The Benjamini-Hochberg procedure controls the false discovery rate (FDR) by comparing each ordered p-value \(p_{(i)}\) to a threshold:

\[ p_{(i)} \leq \frac{i}{m} \cdot \alpha \] where \(i\) is the rank, \(m\) is the total number of tests, and \(\alpha\) is the desired FDR level.

penalized_results_adj <- penalized_results %>%
  group_by(Term) %>%
  mutate(FDR_P_Value = p.adjust(P_Value, method = "fdr"))

penalized_significant_.2 <- penalized_results_adj %>% filter(FDR_P_Value <= 0.2)

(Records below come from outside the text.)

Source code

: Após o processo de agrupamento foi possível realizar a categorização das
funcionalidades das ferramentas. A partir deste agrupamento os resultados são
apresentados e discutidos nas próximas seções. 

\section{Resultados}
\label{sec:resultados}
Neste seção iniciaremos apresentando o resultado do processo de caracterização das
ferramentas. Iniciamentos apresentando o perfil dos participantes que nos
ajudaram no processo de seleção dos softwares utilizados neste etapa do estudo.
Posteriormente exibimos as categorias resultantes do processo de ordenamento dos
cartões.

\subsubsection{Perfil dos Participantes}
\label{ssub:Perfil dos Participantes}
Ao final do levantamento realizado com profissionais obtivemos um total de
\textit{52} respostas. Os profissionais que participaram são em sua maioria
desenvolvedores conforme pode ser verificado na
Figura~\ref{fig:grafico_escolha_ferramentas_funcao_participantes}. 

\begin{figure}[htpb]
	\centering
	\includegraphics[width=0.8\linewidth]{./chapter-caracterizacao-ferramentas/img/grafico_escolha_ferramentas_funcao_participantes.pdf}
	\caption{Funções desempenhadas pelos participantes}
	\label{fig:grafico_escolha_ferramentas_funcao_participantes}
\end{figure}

penalized_significant_.2 %>%
  gt() %>%
  fmt_number(columns = where(is.numeric), decimals = 3) %>%
  tab_header(title = "Significant Results from FDR adjustment (p<0.2)")
Significant Results from FDR adjustment (p<0.2)
Fungi Coefficient SE P_Value Odds_Ratio FDR_P_Value
warm_seasonWarm (Apr - Oct)
Phlebia 2.058 0.841 0.003 7.833 0.122
Athelia −1.694 0.700 0.011 0.184 0.168
Pleosporales_unclassified 1.695 0.680 0.005 5.449 0.122
Ceramothyrium 2.692 1.343 0.007 14.760 0.122
Ganoderma 3.254 1.579 0.014 25.904 0.171
Curvularia 1.973 0.846 0.006 7.194 0.122
recurrent_wheezingyes
Ganoderma 3.691 1.091 0.001 40.069 0.052

11 Conclusion

This study investigated the relationship between the airway fungal microbiome and recurrent wheezing while adjusting for various covariates. The fungal microbiome data were highly sparse, and the limited sample size brought up issues for conventional logistic regression, including issues of perfect separation that led to instability in the estimation of log odds ratios. To deal with this issue we employed Firth’s penalized logistic regression, which provided more reliable coefficient estimates under these conditions. Additionally, we applied the Benjamini-Hochberg procedure to control the false discovery rate across multiple hypothesis tests. One main finding is that the genus Ganoderma was found to be associated with recurrent wheezing (FDR-adjusted p < 0.052), suggesting a potential worth of further investigation. Several fungal taxa also showed significant associations with seasonal variation, aligning with our expectation. These finding highlight that there may be potential of further possible research with more data.